▶ **ASSIGNMENT**
Omitting any pictures, transcribe the entries below exactly.

· · ·

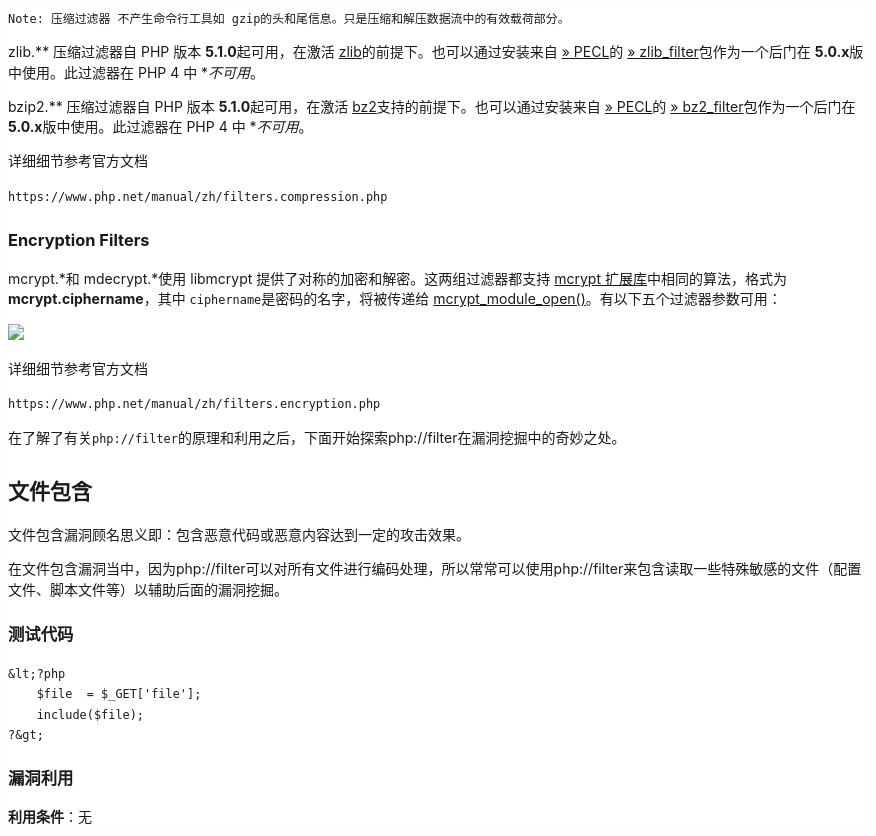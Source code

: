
 ```
Note: 压缩过滤器 不产生命令行工具如 gzip的头和尾信息。只是压缩和解压数据流中的有效载荷部分。
```

zlib.** 压缩过滤器自 PHP 版本 **5.1.0**起可用，在激活 [zlib](https://www.php.net/manual/zh/ref.zlib.php)的前提下。也可以通过安装来自 [» PECL](https://pecl.php.net/)的 [» zlib_filter](https://pecl.php.net/package/zlib_filter)包作为一个后门在 **5.0.x**版中使用。此过滤器在 PHP 4 中 **不可用*。

bzip2.** 压缩过滤器自 PHP 版本 **5.1.0**起可用，在激活 [bz2](https://www.php.net/manual/zh/ref.bzip2.php)支持的前提下。也可以通过安装来自 [» PECL](https://pecl.php.net/)的 [» bz2_filter](https://pecl.php.net/package/bz2_filter)包作为一个后门在 **5.0.x**版中使用。此过滤器在 PHP 4 中 **不可用*。

详细细节参考官方文档

```
https://www.php.net/manual/zh/filters.compression.php
```

### <a class="reference-link" name="Encryption%20Filters"></a>Encryption Filters

mcrypt.*和 mdecrypt.*使用 libmcrypt 提供了对称的加密和解密。这两组过滤器都支持 [mcrypt 扩展库](https://www.php.net/manual/zh/ref.mcrypt.php)中相同的算法，格式为 **mcrypt.ciphername**，其中 `ciphername`是密码的名字，将被传递给 [mcrypt_module_open()](https://www.php.net/manual/zh/function.mcrypt-module-open.php)。有以下五个过滤器参数可用：

[![](https://p5.ssl.qhimg.com/t017821fa98a3289bfb.png)](https://p5.ssl.qhimg.com/t017821fa98a3289bfb.png)

详细细节参考官方文档

```
https://www.php.net/manual/zh/filters.encryption.php
```

在了解了有关`php://filter`的原理和利用之后，下面开始探索php://filter在漏洞挖掘中的奇妙之处。



## 文件包含

文件包含漏洞顾名思义即：包含恶意代码或恶意内容达到一定的攻击效果。

在文件包含漏洞当中，因为php://filter可以对所有文件进行编码处理，所以常常可以使用php://filter来包含读取一些特殊敏感的文件（配置文件、脚本文件等）以辅助后面的漏洞挖掘。

### <a class="reference-link" name="%E6%B5%8B%E8%AF%95%E4%BB%A3%E7%A0%81"></a>测试代码

```
&lt;?php
    $file  = $_GET['file'];
    include($file);
?&gt;
```

### <a class="reference-link" name="%E6%BC%8F%E6%B4%9E%E5%88%A9%E7%94%A8"></a>漏洞利用

**利用条件**：无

· · ·

▶ **RESPONSE**
Source code

:
 ```
Note: 压缩过滤器 不产生命令行工具如 gzip的头和尾信息。只是压缩和解压数据流中的有效载荷部分。
```

zlib.** 压缩过滤器自 PHP 版本 **5.1.0**起可用，在激活 [zlib](https://www.php.net/manual/zh/ref.zlib.php)的前提下。也可以通过安装来自 [» PECL](https://pecl.php.net/)的 [» zlib_filter](https://pecl.php.net/package/zlib_filter)包作为一个后门在 **5.0.x**版中使用。此过滤器在 PHP 4 中 **不可用*。

bzip2.** 压缩过滤器自 PHP 版本 **5.1.0**起可用，在激活 [bz2](https://www.php.net/manual/zh/ref.bzip2.php)支持的前提下。也可以通过安装来自 [» PECL](https://pecl.php.net/)的 [» bz2_filter](https://pecl.php.net/package/bz2_filter)包作为一个后门在 **5.0.x**版中使用。此过滤器在 PHP 4 中 **不可用*。

详细细节参考官方文档

```
https://www.php.net/manual/zh/filters.compression.php
```

### <a class="reference-link" name="Encryption%20Filters"></a>Encryption Filters

mcrypt.*和 mdecrypt.*使用 libmcrypt 提供了对称的加密和解密。这两组过滤器都支持 [mcrypt 扩展库](https://www.php.net/manual/zh/ref.mcrypt.php)中相同的算法，格式为 **mcrypt.ciphername**，其中 `ciphername`是密码的名字，将被传递给 [mcrypt_module_open()](https://www.php.net/manual/zh/function.mcrypt-module-open.php)。有以下五个过滤器参数可用：

[![](https://p5.ssl.qhimg.com/t017821fa98a3289bfb.png)](https://p5.ssl.qhimg.com/t017821fa98a3289bfb.png)

详细细节参考官方文档

```
https://www.php.net/manual/zh/filters.encryption.php
```

在了解了有关`php://filter`的原理和利用之后，下面开始探索php://filter在漏洞挖掘中的奇妙之处。



## 文件包含

文件包含漏洞顾名思义即：包含恶意代码或恶意内容达到一定的攻击效果。

在文件包含漏洞当中，因为php://filter可以对所有文件进行编码处理，所以常常可以使用php://filter来包含读取一些特殊敏感的文件（配置文件、脚本文件等）以辅助后面的漏洞挖掘。

### <a class="reference-link" name="%E6%B5%8B%E8%AF%95%E4%BB%A3%E7%A0%81"></a>测试代码

```
&lt;?php
    $file  = $_GET['file'];
    include($file);
?&gt;
```

### <a class="reference-link" name="%E6%BC%8F%E6%B4%9E%E5%88%A9%E7%94%A8"></a>漏洞利用

**利用条件**：无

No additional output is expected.